IBM is working with Invensys plc, the company that last year purchased ailing enterprise application vendor Baan.

NEW YORK -- IBM has expanded its roster of strategic alliance partners by announcing a deal with Invensys, the British-based automation and controls group that acquired troubled enterprise resource planning vendor Baan last year.

The two companies said they plan to work together on projects that involve linking factory floor sensor-based applications to enterprise information systems, customers and suppliers.
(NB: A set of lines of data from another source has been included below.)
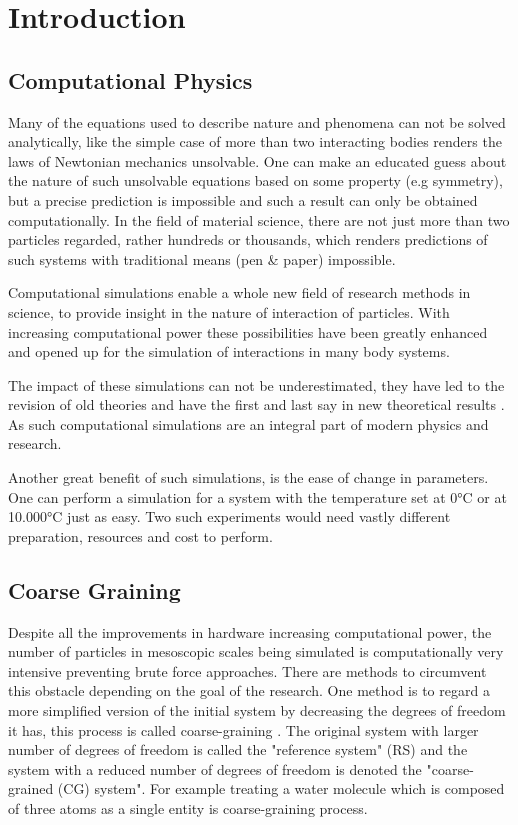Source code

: \documentclass[10pt]{article}
\begin{document}
\section{Introduction}

    \subsection{Computational Physics}
    
        Many of the equations used to describe nature and phenomena can not be solved analytically, like the simple case of more than two interacting bodies renders the laws of Newtonian mechanics unsolvable. One can make an educated guess about the nature of such unsolvable equations based on some property (e.g symmetry), but a precise prediction is impossible and such a result can only be obtained computationally. In the field of material science, there are not just more than two particles regarded, rather hundreds or thousands, which renders predictions of such systems with traditional means (pen \& paper) impossible. 
    
        Computational simulations enable a whole new field of research methods in science, to provide insight in the nature of interaction of particles. With increasing computational power these possibilities have been greatly enhanced and opened up for the simulation of interactions in many body systems. 

        The impact of these simulations can not be underestimated, they have led to the revision of old theories and have the first and last say in new theoretical results \cite{Frenkel}. As such computational simulations are an integral part of modern physics and research.

        Another great benefit of such simulations, is the ease of change in parameters. One can perform a simulation for a system with the temperature set at 0°C or at 10.000°C just as easy. Two such experiments would need vastly different preparation, resources and cost to perform. 
        
    \subsection{Coarse Graining}
    
        Despite all the improvements in hardware increasing computational power, the number of particles in mesoscopic scales being simulated is computationally very intensive preventing brute force approaches. There are methods to circumvent this obstacle depending on the goal of the research. One method is to regard a more simplified version of the initial system by decreasing the degrees of freedom it has, this process is called coarse-graining \cite{Reith}. The original system with larger number of degrees of freedom is called the "reference system" (RS) and the system with a reduced number of degrees of freedom is denoted the "coarse-grained (CG) system". For example treating a water molecule which is composed of three atoms as a single entity is coarse-graining process.
\end{document}
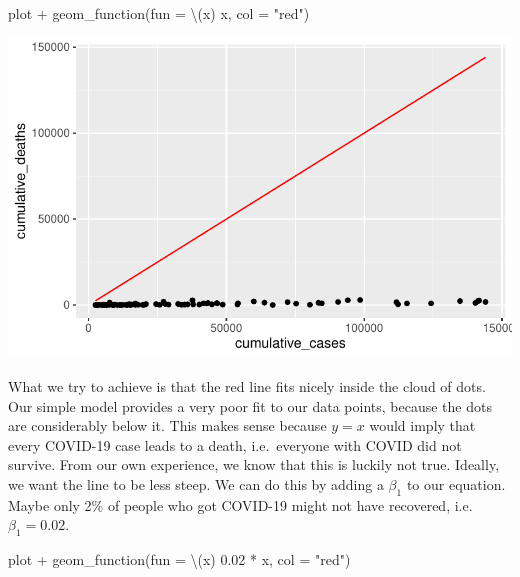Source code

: \documentclass[
  letterpaper,
]{krantz}
\makeatletter
\newenvironment{Shaded}{\begin{snugshade}}{\end{snugshade}}
\newcommand{\AttributeTok}[1]{\textcolor[rgb]{0.40,0.45,0.13}{#1}}
\newcommand{\FloatTok}[1]{\textcolor[rgb]{0.68,0.00,0.00}{#1}}
\newcommand{\FunctionTok}[1]{\textcolor[rgb]{0.28,0.35,0.67}{#1}}
\newcommand{\NormalTok}[1]{\textcolor[rgb]{0.00,0.23,0.31}{#1}}
\newcommand{\SpecialCharTok}[1]{\textcolor[rgb]{0.37,0.37,0.37}{#1}}
\newcommand{\StringTok}[1]{\textcolor[rgb]{0.13,0.47,0.30}{#1}}
\newenvironment{kframe}{%
\medskip{}
\setlength{\fboxsep}{.8em}
 \def\at@end@of@kframe{}%
 \ifinner\ifhmode%
  \def\at@end@of@kframe{\end{minipage}}%
  \begin{minipage}{\columnwidth}%
 \fi\fi%
 \def\FrameCommand##1{\hskip\@totalleftmargin \hskip-\fboxsep
 \colorbox{shadecolor}{##1}\hskip-\fboxsep
     \hskip-\linewidth \hskip-\@totalleftmargin \hskip\columnwidth}%
 \MakeFramed {\advance\hsize-\width
   \@totalleftmargin\z@ \linewidth\hsize
   \@setminipage}}%
 {\par\unskip\endMakeFramed%
 \at@end@of@kframe}
\renewenvironment{Shaded}{\begin{kframe}}{\end{kframe}}
\makeatother
\begin{document}
\begin{Shaded}
\begin{Highlighting}[]
\NormalTok{plot }\SpecialCharTok{+}
  \FunctionTok{geom\_function}\NormalTok{(}\AttributeTok{fun =}\NormalTok{ \textbackslash{}(x) x, }\AttributeTok{col =} \StringTok{"red"}\NormalTok{)}
\end{Highlighting}
\end{Shaded}

\includegraphics{13_regressions_files/figure-latex/fitting-model-by-hand-step-four-1.pdf}

What we try to achieve is that the red line fits nicely inside the cloud
of dots. Our simple model provides a very poor fit to our data points,
because the dots are considerably below it. This makes sense because
\(y = x\) would imply that every COVID-19 case leads to a death,
i.e.~everyone with COVID did not survive. From our own experience, we
know that this is luckily not true. Ideally, we want the line to be less
steep. We can do this by adding a \(\beta_1\) to our equation. Maybe
only 2\% of people who got COVID-19 might not have recovered,
i.e.~\(\beta_1 = 0.02\).

\begin{Shaded}
\begin{Highlighting}[]
\NormalTok{plot }\SpecialCharTok{+}
  \FunctionTok{geom\_function}\NormalTok{(}\AttributeTok{fun =}\NormalTok{ \textbackslash{}(x) }\FloatTok{0.02} \SpecialCharTok{*}\NormalTok{ x, }\AttributeTok{col =} \StringTok{"red"}\NormalTok{)}
\end{Highlighting}
\end{Shaded}
\end{document}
They will mainly target manufacturers in the aerospace, automotive and electronics industries -- all areas in which Baan has an established presence.

The deal is classic IBM. In return for helping Invensys market its suite of business-to-business, enterprise and shop-floor software products -- including the iBaan ERP series, Wonderware Factory Suite, CAPS Logistics and CRM product lines -- Big Blue ties Invensys into pushing its middleware and database products, including the WebSphere application server, DB2 database and WebSphere MQ series messaging software, to new customers.

The agreement extends an existing relationship between IBM Global Services and Baan dating back to 1998, under which IBM provided implementation and integration services for the Netherlands-based software company.

Since exiting the applications software market, IBM has built up a huge network of partnerships said to involve about 10,000 strategic agreements in the top tier. Interestingly, another of its key strategic partnerships is with SAP, one of Baan's main rivals in the ERP software market.

IBM executives acknowledged that SAP, which was told about the new partnership ahead of the announcement, would rather it had not happened, but insisted that the relationship with the German enterprise software vendor remains both strong and successful. Greg Dietfeld, general manager of IBM's aerospace and defense division, insisted that there was little overlap between the two partnerships.

Indeed, IBM and SAP extended their long-standing alliance just a few months ago, with IBM agreeing to retrain most of its Global Services consultants to support the full suite of e-business applications. At the time, IBM and SAP also announced a cross-licensing agreement under which IBM licensed software from SAP Portals to integrate with WebSphere Portal Server, and SAP Markets-- SAP's joint venture with Commerce One -- licensed IBM's WebSphere middleware.

But both IBM and SAP made it clear that the agreements were nonexclusive and would not affect other relationships -- for example, IBM's alliance with i2 and Ariba. Indeed, since that agreement was announced, the SAP Portals unit and Baan have announced their own partnership in the enterprise portal market.

The announcement now that IBM and Invensys have formed a strategic alliance highlights once again that in today's enterprise software market, rivals in one area are frequently partners in another sphere.

It also underscores the powerful constellation of partnerships IBM has been building as part of its assault on three separate infrastructure software markets -- databases, where the main competitor is Oracle; application servers, where it is battling BEA Systems; and messaging/integration, where Tibco is the main rival. The announcement of strategic alliances with vendors like Invensys will add to the pressure on these rivals to respond.